[[ RECORDS PROVIDED, beginning ]]
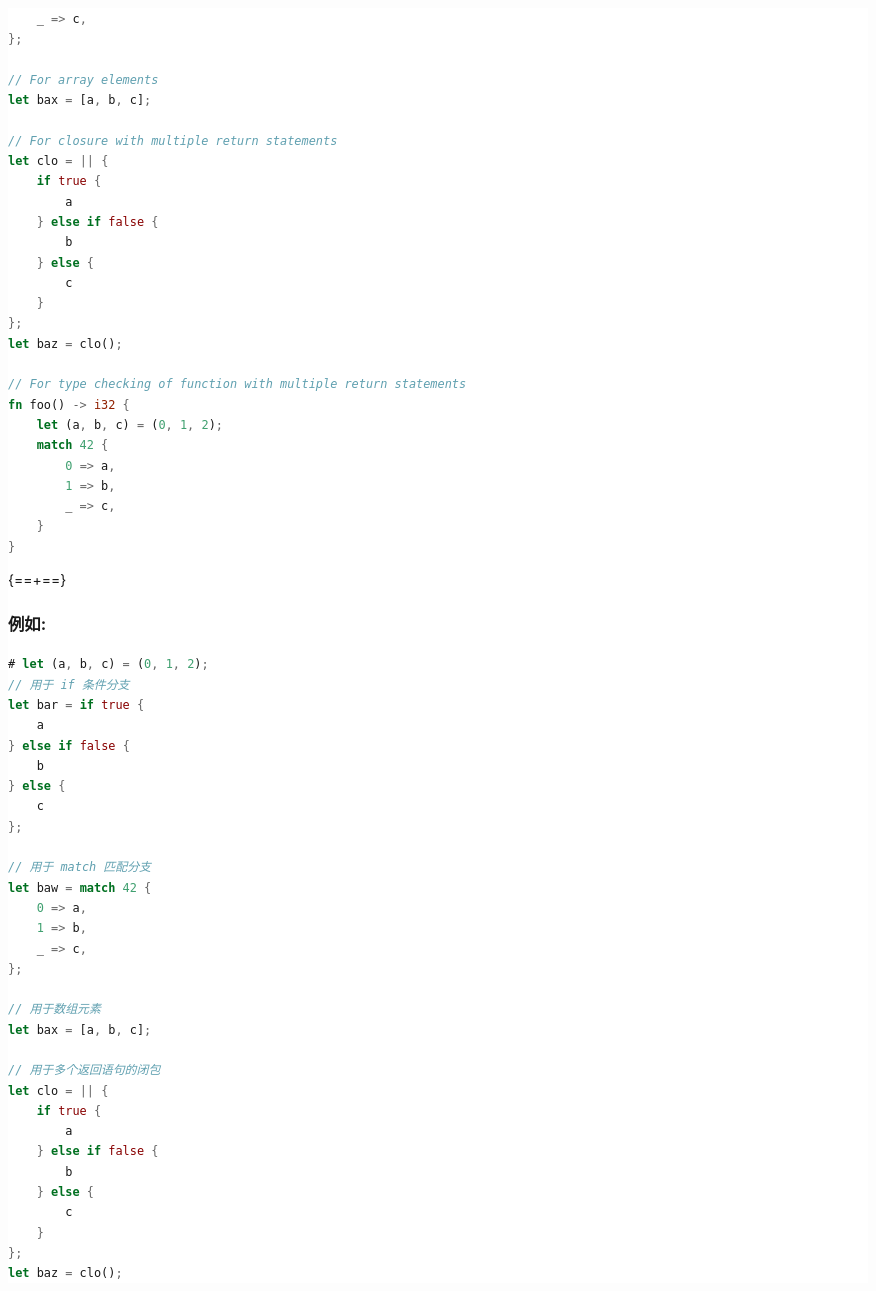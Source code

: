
 ```rust
    _ => c,
};

// For array elements
let bax = [a, b, c];

// For closure with multiple return statements
let clo = || {
    if true {
        a
    } else if false {
        b
    } else {
        c
    }
};
let baz = clo();

// For type checking of function with multiple return statements
fn foo() -> i32 {
    let (a, b, c) = (0, 1, 2);
    match 42 {
        0 => a,
        1 => b,
        _ => c,
    }
}
```
{==+==}
### 例如:

```rust
# let (a, b, c) = (0, 1, 2);
// 用于 if 条件分支
let bar = if true {
    a
} else if false {
    b
} else {
    c
};

// 用于 match 匹配分支
let baw = match 42 {
    0 => a,
    1 => b,
    _ => c,
};

// 用于数组元素
let bax = [a, b, c];

// 用于多个返回语句的闭包
let clo = || {
    if true {
        a
    } else if false {
        b
    } else {
        c
    }
};
let baz = clo();
```

[RFC 401]: https://github.com/rust-lang/rfcs/blob/master/text/0401-coercions.md
[RFC 1558]: https://github.com/rust-lang/rfcs/blob/master/text/1558-closure-to-fn-coercion.md
[subtype]: subtyping.md
[object safe]: items/traits.md#object-safety
[type cast operator]: expressions/operator-expr.md#type-cast-expressions
[`Unsize`]: ../std/marker/trait.Unsize.html
[`CoerceUnsized`]: ../std/ops/trait.CoerceUnsized.html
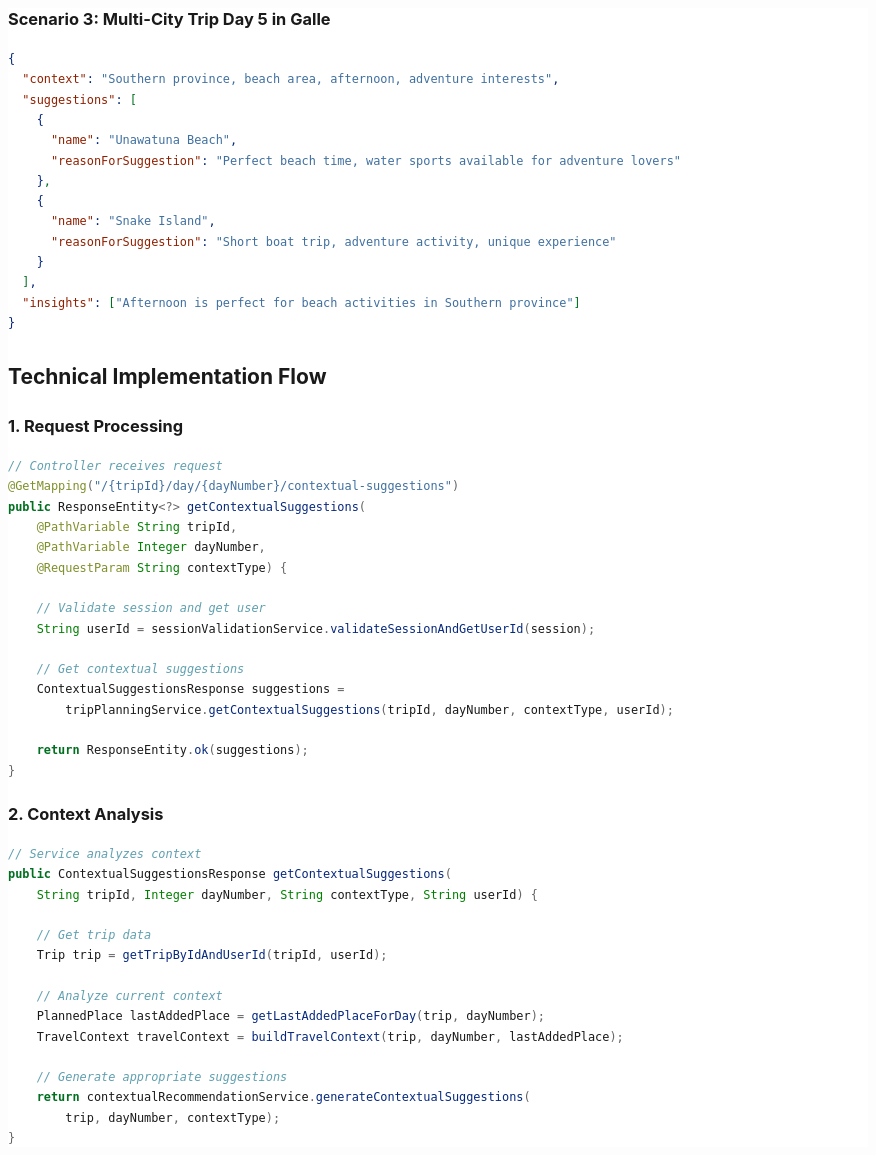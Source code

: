 ### Scenario 3: Multi-City Trip Day 5 in Galle
```json
{
  "context": "Southern province, beach area, afternoon, adventure interests",
  "suggestions": [
    {
      "name": "Unawatuna Beach",
      "reasonForSuggestion": "Perfect beach time, water sports available for adventure lovers"
    },
    {
      "name": "Snake Island",
      "reasonForSuggestion": "Short boat trip, adventure activity, unique experience"
    }
  ],
  "insights": ["Afternoon is perfect for beach activities in Southern province"]
}
```

## Technical Implementation Flow

### 1. Request Processing
```java
// Controller receives request
@GetMapping("/{tripId}/day/{dayNumber}/contextual-suggestions")
public ResponseEntity<?> getContextualSuggestions(
    @PathVariable String tripId,
    @PathVariable Integer dayNumber,
    @RequestParam String contextType) {
    
    // Validate session and get user
    String userId = sessionValidationService.validateSessionAndGetUserId(session);
    
    // Get contextual suggestions
    ContextualSuggestionsResponse suggestions = 
        tripPlanningService.getContextualSuggestions(tripId, dayNumber, contextType, userId);
    
    return ResponseEntity.ok(suggestions);
}
```

### 2. Context Analysis
```java
// Service analyzes context
public ContextualSuggestionsResponse getContextualSuggestions(
    String tripId, Integer dayNumber, String contextType, String userId) {
    
    // Get trip data
    Trip trip = getTripByIdAndUserId(tripId, userId);
    
    // Analyze current context
    PlannedPlace lastAddedPlace = getLastAddedPlaceForDay(trip, dayNumber);
    TravelContext travelContext = buildTravelContext(trip, dayNumber, lastAddedPlace);
    
    // Generate appropriate suggestions
    return contextualRecommendationService.generateContextualSuggestions(
        trip, dayNumber, contextType);
}
```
[[ RECORDS PROVIDED, end ]]
→ **EXERCISE**
Word for word, retype all of the data above, but include no pictures.

→ **TASK ANSWER**
Source code

:
 ```rust
    _ => c,
};

// For array elements
let bax = [a, b, c];

// For closure with multiple return statements
let clo = || {
    if true {
        a
    } else if false {
        b
    } else {
        c
    }
};
let baz = clo();

// For type checking of function with multiple return statements
fn foo() -> i32 {
    let (a, b, c) = (0, 1, 2);
    match 42 {
        0 => a,
        1 => b,
        _ => c,
    }
}
```
{==+==}
### 例如:

```rust
# let (a, b, c) = (0, 1, 2);
// 用于 if 条件分支
let bar = if true {
    a
} else if false {
    b
} else {
    c
};

// 用于 match 匹配分支
let baw = match 42 {
    0 => a,
    1 => b,
    _ => c,
};

// 用于数组元素
let bax = [a, b, c];

// 用于多个返回语句的闭包
let clo = || {
    if true {
        a
    } else if false {
        b
    } else {
        c
    }
};
let baz = clo();
```

[RFC 401]: https://github.com/rust-lang/rfcs/blob/master/text/0401-coercions.md
[RFC 1558]: https://github.com/rust-lang/rfcs/blob/master/text/1558-closure-to-fn-coercion.md
[subtype]: subtyping.md
[object safe]: items/traits.md#object-safety
[type cast operator]: expressions/operator-expr.md#type-cast-expressions
[`Unsize`]: ../std/marker/trait.Unsize.html
[`CoerceUnsized`]: ../std/ops/trait.CoerceUnsized.html
Source code

: ### Scenario 3: Multi-City Trip Day 5 in Galle
```json
{
  "context": "Southern province, beach area, afternoon, adventure interests",
  "suggestions": [
    {
      "name": "Unawatuna Beach",
      "reasonForSuggestion": "Perfect beach time, water sports available for adventure lovers"
    },
    {
      "name": "Snake Island",
      "reasonForSuggestion": "Short boat trip, adventure activity, unique experience"
    }
  ],
  "insights": ["Afternoon is perfect for beach activities in Southern province"]
}
```

## Technical Implementation Flow

### 1. Request Processing
```java
// Controller receives request
@GetMapping("/{tripId}/day/{dayNumber}/contextual-suggestions")
public ResponseEntity<?> getContextualSuggestions(
    @PathVariable String tripId,
    @PathVariable Integer dayNumber,
    @RequestParam String contextType) {
    
    // Validate session and get user
    String userId = sessionValidationService.validateSessionAndGetUserId(session);
    
    // Get contextual suggestions
    ContextualSuggestionsResponse suggestions = 
        tripPlanningService.getContextualSuggestions(tripId, dayNumber, contextType, userId);
    
    return ResponseEntity.ok(suggestions);
}
```

### 2. Context Analysis
```java
// Service analyzes context
public ContextualSuggestionsResponse getContextualSuggestions(
    String tripId, Integer dayNumber, String contextType, String userId) {
    
    // Get trip data
    Trip trip = getTripByIdAndUserId(tripId, userId);
    
    // Analyze current context
    PlannedPlace lastAddedPlace = getLastAddedPlaceForDay(trip, dayNumber);
    TravelContext travelContext = buildTravelContext(trip, dayNumber, lastAddedPlace);
    
    // Generate appropriate suggestions
    return contextualRecommendationService.generateContextualSuggestions(
        trip, dayNumber, contextType);
}
```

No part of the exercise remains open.